====== DATA SHOWN ======

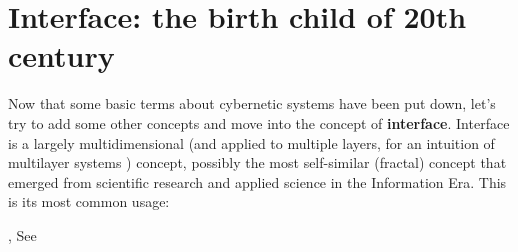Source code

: \documentclass[14pt,a4paper]{extarticle}
\begin{document}
\section*{Interface: the birth child of 20th century}
\label{sec:interface}%

\hspace*{15mm}Now that some basic terms about cybernetic systems have been put down, let’s try to add some other concepts and move into the concept of \textbf{interface}. Interface is a largely multidimensional (and applied to multiple layers, for an intuition of multilayer systems \cite{Shchurov2015,Grassi2021,Thakare2021,Thakare20212}) concept, possibly the most self-similar (fractal) concept that emerged from scientific research and applied science in the Information Era. This is its most common usage:
\begin{center}
\begin{minipage}[t]{0.75\linewidth}
, See \cite{ETYMOinterface}
\end{minipage}
\end{center}
\end{document}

======

**DIRECTIONS:**
Take every line from the data that includes the word "begin".

**WRITTEN ANSWER:**
\begin{document}
\begin{center}
\begin{minipage}[t]{0.75\linewidth}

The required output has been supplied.